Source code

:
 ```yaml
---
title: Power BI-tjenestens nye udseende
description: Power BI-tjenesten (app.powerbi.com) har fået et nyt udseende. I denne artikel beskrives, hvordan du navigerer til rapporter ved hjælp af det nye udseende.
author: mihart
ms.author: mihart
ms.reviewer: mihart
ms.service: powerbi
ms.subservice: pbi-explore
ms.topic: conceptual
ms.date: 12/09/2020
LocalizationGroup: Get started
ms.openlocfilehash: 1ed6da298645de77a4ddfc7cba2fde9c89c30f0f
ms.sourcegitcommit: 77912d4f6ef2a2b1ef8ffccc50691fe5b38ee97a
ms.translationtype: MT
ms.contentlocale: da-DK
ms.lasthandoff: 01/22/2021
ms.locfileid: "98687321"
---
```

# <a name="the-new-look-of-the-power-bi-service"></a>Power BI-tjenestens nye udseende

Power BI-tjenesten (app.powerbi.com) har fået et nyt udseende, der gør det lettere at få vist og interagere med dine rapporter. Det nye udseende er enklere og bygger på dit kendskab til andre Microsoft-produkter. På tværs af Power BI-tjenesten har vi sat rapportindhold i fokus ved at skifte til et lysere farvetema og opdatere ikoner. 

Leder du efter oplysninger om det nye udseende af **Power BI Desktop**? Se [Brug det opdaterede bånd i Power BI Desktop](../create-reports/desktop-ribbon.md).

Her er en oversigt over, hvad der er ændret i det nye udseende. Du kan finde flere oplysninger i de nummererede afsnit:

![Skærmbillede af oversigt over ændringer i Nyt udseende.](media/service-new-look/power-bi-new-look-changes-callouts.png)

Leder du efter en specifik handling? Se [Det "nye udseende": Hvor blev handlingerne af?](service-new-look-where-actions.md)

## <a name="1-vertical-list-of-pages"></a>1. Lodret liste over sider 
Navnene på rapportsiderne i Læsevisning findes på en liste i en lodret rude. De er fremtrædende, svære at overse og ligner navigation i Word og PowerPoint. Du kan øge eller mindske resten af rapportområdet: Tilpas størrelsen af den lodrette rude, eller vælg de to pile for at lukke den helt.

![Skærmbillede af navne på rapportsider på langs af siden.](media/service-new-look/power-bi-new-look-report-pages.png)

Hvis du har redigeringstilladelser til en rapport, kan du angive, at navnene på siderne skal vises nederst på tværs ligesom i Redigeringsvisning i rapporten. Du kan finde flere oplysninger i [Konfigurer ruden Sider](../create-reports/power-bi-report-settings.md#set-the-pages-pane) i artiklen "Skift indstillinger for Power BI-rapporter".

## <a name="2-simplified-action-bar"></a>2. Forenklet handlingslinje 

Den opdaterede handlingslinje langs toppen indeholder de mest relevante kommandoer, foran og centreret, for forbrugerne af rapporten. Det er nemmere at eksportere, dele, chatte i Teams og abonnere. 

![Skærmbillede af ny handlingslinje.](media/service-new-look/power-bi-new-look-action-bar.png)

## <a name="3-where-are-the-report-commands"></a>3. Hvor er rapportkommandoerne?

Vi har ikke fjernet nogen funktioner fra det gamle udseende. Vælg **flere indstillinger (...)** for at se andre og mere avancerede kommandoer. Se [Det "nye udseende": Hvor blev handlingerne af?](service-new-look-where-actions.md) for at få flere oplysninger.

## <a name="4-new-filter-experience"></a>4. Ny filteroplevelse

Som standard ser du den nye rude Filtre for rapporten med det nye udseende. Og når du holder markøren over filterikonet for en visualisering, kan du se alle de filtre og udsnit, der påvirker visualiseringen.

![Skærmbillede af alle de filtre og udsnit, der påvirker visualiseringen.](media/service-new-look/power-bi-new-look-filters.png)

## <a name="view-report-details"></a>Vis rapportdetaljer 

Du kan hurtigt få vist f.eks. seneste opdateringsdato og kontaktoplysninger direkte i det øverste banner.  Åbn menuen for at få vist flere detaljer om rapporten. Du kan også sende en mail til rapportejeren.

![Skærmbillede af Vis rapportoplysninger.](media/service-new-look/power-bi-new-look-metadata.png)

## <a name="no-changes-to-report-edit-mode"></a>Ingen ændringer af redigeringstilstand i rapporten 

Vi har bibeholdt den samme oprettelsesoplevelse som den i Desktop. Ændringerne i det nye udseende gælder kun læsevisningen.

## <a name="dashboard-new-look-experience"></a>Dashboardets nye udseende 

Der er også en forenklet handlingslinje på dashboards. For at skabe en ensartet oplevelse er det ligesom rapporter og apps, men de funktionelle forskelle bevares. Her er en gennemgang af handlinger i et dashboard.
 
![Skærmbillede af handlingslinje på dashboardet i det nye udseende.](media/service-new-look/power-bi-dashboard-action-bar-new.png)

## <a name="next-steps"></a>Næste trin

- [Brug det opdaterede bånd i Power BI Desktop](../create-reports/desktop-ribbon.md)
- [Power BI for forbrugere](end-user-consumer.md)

____________

> _Work instruction_:
A full, exact copy of the entries is required. Return it.

> _Response to this exercise_:
Source code

:
 ```yaml
---
title: Power BI-tjenestens nye udseende
description: Power BI-tjenesten (app.powerbi.com) har fået et nyt udseende. I denne artikel beskrives, hvordan du navigerer til rapporter ved hjælp af det nye udseende.
author: mihart
ms.author: mihart
ms.reviewer: mihart
ms.service: powerbi
ms.subservice: pbi-explore
ms.topic: conceptual
ms.date: 12/09/2020
LocalizationGroup: Get started
ms.openlocfilehash: 1ed6da298645de77a4ddfc7cba2fde9c89c30f0f
ms.sourcegitcommit: 77912d4f6ef2a2b1ef8ffccc50691fe5b38ee97a
ms.translationtype: MT
ms.contentlocale: da-DK
ms.lasthandoff: 01/22/2021
ms.locfileid: "98687321"
---
```

# <a name="the-new-look-of-the-power-bi-service"></a>Power BI-tjenestens nye udseende

Power BI-tjenesten (app.powerbi.com) har fået et nyt udseende, der gør det lettere at få vist og interagere med dine rapporter. Det nye udseende er enklere og bygger på dit kendskab til andre Microsoft-produkter. På tværs af Power BI-tjenesten har vi sat rapportindhold i fokus ved at skifte til et lysere farvetema og opdatere ikoner. 

Leder du efter oplysninger om det nye udseende af **Power BI Desktop**? Se [Brug det opdaterede bånd i Power BI Desktop](../create-reports/desktop-ribbon.md).

Her er en oversigt over, hvad der er ændret i det nye udseende. Du kan finde flere oplysninger i de nummererede afsnit:

![Skærmbillede af oversigt over ændringer i Nyt udseende.](media/service-new-look/power-bi-new-look-changes-callouts.png)

Leder du efter en specifik handling? Se [Det "nye udseende": Hvor blev handlingerne af?](service-new-look-where-actions.md)

## <a name="1-vertical-list-of-pages"></a>1. Lodret liste over sider 
Navnene på rapportsiderne i Læsevisning findes på en liste i en lodret rude. De er fremtrædende, svære at overse og ligner navigation i Word og PowerPoint. Du kan øge eller mindske resten af rapportområdet: Tilpas størrelsen af den lodrette rude, eller vælg de to pile for at lukke den helt.

![Skærmbillede af navne på rapportsider på langs af siden.](media/service-new-look/power-bi-new-look-report-pages.png)

Hvis du har redigeringstilladelser til en rapport, kan du angive, at navnene på siderne skal vises nederst på tværs ligesom i Redigeringsvisning i rapporten. Du kan finde flere oplysninger i [Konfigurer ruden Sider](../create-reports/power-bi-report-settings.md#set-the-pages-pane) i artiklen "Skift indstillinger for Power BI-rapporter".

## <a name="2-simplified-action-bar"></a>2. Forenklet handlingslinje 

Den opdaterede handlingslinje langs toppen indeholder de mest relevante kommandoer, foran og centreret, for forbrugerne af rapporten. Det er nemmere at eksportere, dele, chatte i Teams og abonnere. 

![Skærmbillede af ny handlingslinje.](media/service-new-look/power-bi-new-look-action-bar.png)

## <a name="3-where-are-the-report-commands"></a>3. Hvor er rapportkommandoerne?

Vi har ikke fjernet nogen funktioner fra det gamle udseende. Vælg **flere indstillinger (...)** for at se andre og mere avancerede kommandoer. Se [Det "nye udseende": Hvor blev handlingerne af?](service-new-look-where-actions.md) for at få flere oplysninger.

## <a name="4-new-filter-experience"></a>4. Ny filteroplevelse

Som standard ser du den nye rude Filtre for rapporten med det nye udseende. Og når du holder markøren over filterikonet for en visualisering, kan du se alle de filtre og udsnit, der påvirker visualiseringen.

![Skærmbillede af alle de filtre og udsnit, der påvirker visualiseringen.](media/service-new-look/power-bi-new-look-filters.png)

## <a name="view-report-details"></a>Vis rapportdetaljer 

Du kan hurtigt få vist f.eks. seneste opdateringsdato og kontaktoplysninger direkte i det øverste banner.  Åbn menuen for at få vist flere detaljer om rapporten. Du kan også sende en mail til rapportejeren.

![Skærmbillede af Vis rapportoplysninger.](media/service-new-look/power-bi-new-look-metadata.png)

## <a name="no-changes-to-report-edit-mode"></a>Ingen ændringer af redigeringstilstand i rapporten 

Vi har bibeholdt den samme oprettelsesoplevelse som den i Desktop. Ændringerne i det nye udseende gælder kun læsevisningen.

## <a name="dashboard-new-look-experience"></a>Dashboardets nye udseende 

Der er også en forenklet handlingslinje på dashboards. For at skabe en ensartet oplevelse er det ligesom rapporter og apps, men de funktionelle forskelle bevares. Her er en gennemgang af handlinger i et dashboard.
 
![Skærmbillede af handlingslinje på dashboardet i det nye udseende.](media/service-new-look/power-bi-dashboard-action-bar-new.png)

## <a name="next-steps"></a>Næste trin

- [Brug det opdaterede bånd i Power BI Desktop](../create-reports/desktop-ribbon.md)
- [Power BI for forbrugere](end-user-consumer.md)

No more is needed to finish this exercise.